Keynote Lecture


Keynote Lecture 6 Evaluating Metropolitan Hazard Risks under Extreme Rainstorms
Date / Time 11 December 2019, Wednesday / 13:40 - 14:10 hrs
Venue Room IB-101
Speaker Limin Zhang
Hong Kong University of Science and Technology, Hong Kong

Biography

Limin Zhang , is Chair Professor of Geotechnical Engineering, Associate Head of the Department of Civil and Environmental Engineering and Director of Geotechnical Centrifuge Facility at the Hong Kong University of Science and Technology. His research areas include slopes, dams, geotechnical risk assessment and management, and centrifuge modeling. Dr. Zhang is Chairman of ISSMGE TC210 on Embankment Dams, Chair of ASCE Geo-Institute’s Risk Assessment and Management Committee, Editor-in-Chief of International Journal Georisk, Associate Editor of ASCE’s Journal of Geotechnical and Geo environmental Engineering, and editorial board member of Engineering Geology, Computer and Geotechnics and several other journals.

Abstract

Half of the world’s population lived in urban areas at the end of 2008. The United Nations predicted that by 2050 about 64% of the developing world and 86% of the developed world will be urbanized.

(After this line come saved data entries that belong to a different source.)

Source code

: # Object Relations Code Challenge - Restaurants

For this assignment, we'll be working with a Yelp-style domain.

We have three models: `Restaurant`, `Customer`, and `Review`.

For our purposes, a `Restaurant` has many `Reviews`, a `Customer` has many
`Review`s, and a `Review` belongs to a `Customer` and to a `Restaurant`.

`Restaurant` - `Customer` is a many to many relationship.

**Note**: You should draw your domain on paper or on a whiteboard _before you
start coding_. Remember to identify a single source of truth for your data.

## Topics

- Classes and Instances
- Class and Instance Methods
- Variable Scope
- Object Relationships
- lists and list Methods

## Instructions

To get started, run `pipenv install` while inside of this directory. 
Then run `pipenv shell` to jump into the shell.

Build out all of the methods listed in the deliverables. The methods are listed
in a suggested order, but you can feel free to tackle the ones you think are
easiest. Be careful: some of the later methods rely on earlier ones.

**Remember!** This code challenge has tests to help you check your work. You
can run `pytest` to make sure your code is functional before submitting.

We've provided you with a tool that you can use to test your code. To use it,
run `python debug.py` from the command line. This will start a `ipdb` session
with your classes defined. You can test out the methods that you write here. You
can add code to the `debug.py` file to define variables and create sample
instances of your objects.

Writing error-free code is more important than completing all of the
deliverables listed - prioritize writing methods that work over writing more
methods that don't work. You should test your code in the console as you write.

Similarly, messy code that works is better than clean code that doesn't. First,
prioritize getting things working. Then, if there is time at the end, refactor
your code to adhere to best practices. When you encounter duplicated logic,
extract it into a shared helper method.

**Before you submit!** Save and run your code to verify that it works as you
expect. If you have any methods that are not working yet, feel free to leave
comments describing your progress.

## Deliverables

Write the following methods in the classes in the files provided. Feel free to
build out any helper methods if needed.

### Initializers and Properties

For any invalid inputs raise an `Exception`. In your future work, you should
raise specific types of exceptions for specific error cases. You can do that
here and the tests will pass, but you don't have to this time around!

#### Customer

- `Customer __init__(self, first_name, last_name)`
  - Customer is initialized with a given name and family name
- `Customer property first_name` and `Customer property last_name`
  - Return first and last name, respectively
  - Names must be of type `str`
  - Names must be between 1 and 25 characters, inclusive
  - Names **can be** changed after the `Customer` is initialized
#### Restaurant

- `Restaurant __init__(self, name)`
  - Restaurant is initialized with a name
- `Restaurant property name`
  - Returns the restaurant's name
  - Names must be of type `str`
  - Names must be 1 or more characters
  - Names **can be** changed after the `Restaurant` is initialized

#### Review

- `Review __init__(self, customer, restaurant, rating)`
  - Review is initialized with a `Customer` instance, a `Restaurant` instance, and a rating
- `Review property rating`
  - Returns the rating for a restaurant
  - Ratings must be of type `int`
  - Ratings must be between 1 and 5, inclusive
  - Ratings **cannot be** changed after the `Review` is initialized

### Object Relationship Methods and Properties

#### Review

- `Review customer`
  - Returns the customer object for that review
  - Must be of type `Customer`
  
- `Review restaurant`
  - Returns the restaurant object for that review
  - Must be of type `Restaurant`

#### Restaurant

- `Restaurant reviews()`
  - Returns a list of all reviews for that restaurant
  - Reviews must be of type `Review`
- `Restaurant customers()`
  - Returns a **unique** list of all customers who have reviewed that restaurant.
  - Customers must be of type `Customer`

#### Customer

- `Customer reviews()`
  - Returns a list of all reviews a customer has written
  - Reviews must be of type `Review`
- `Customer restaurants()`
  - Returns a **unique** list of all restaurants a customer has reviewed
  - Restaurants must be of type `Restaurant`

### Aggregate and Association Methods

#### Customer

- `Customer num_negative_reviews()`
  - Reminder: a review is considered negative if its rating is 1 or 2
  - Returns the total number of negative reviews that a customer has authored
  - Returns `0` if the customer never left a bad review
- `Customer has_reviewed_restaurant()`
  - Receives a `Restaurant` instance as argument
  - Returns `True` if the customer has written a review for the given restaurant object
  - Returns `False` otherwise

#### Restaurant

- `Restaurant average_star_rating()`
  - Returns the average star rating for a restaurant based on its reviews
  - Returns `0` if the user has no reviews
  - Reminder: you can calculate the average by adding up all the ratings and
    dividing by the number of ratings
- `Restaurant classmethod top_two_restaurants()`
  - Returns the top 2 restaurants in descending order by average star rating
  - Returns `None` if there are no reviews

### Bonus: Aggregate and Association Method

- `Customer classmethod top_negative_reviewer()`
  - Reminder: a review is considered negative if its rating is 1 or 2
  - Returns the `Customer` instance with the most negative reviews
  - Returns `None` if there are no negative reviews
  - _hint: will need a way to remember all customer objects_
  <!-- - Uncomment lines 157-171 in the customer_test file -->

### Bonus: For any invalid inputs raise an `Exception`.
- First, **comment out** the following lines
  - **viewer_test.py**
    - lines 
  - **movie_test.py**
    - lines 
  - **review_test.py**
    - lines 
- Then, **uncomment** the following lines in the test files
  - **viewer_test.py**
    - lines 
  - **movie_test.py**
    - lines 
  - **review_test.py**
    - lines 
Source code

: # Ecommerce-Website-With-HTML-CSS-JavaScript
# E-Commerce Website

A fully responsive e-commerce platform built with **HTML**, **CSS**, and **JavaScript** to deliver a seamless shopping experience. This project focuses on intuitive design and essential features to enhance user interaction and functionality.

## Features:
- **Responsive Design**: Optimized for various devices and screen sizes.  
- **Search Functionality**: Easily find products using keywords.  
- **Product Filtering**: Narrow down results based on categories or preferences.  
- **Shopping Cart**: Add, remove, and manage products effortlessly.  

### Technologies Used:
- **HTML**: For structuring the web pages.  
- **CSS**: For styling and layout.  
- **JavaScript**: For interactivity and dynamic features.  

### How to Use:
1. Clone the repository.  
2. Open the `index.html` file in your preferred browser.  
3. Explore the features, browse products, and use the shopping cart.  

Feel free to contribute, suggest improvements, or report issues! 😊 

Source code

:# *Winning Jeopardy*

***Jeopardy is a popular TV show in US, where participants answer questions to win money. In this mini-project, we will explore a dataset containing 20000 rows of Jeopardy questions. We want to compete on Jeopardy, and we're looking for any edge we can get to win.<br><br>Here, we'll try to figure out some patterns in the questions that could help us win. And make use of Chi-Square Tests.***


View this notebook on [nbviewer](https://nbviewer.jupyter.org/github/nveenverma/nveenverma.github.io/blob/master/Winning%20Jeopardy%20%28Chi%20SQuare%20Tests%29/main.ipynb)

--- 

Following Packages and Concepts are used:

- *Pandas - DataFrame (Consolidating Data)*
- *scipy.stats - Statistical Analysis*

A recent example is the rapid expansion of the Guangdong-Hong Kong-Macau Bay area, which has a population of over 60 million. In the changing climate, many metropolitans are exposed to multi-hazard risks, such as those caused by Hurricane Katrina in New Orleans in 2005, Hurricane Sandy in New York in 2012 and Typhoon Mangkhut in Hong Kong in 2018. How to cope with natural hazard risks in urban settings under the changing climate is an emerging issue. A large city is a system of many highly interactive sub-systems: social needs, transportation, utilities, communications etc. Five GREAT attributes of smart city systems should be advocated; namely Green, Resilient, Empowering, Adaptable, and Transformative. This paper focuses on the ‘Resilience’ aspect of cities when facing extreme storms, taking Hong Kong as a study city. The impact of recent rainstorms and typhoons on Hong Kong and the observed propagation of hazards among key systems of a city are briefed first. Then plausible rainstorms that may hit Hong Kong in the future are introduced. Subsequently, a numerical platform is presented to simulate the hazardous landslide, debris flow and flooding processes over the Hong Kong territory under extreme rainstorms. Finally, management strategies for coping with the extreme storms are discussed. The study helps identify catastrophic hazard scenarios and the bottlenecks in the urban disaster prevention systems, and assist policy making for improved preparedness and metropolitan safety.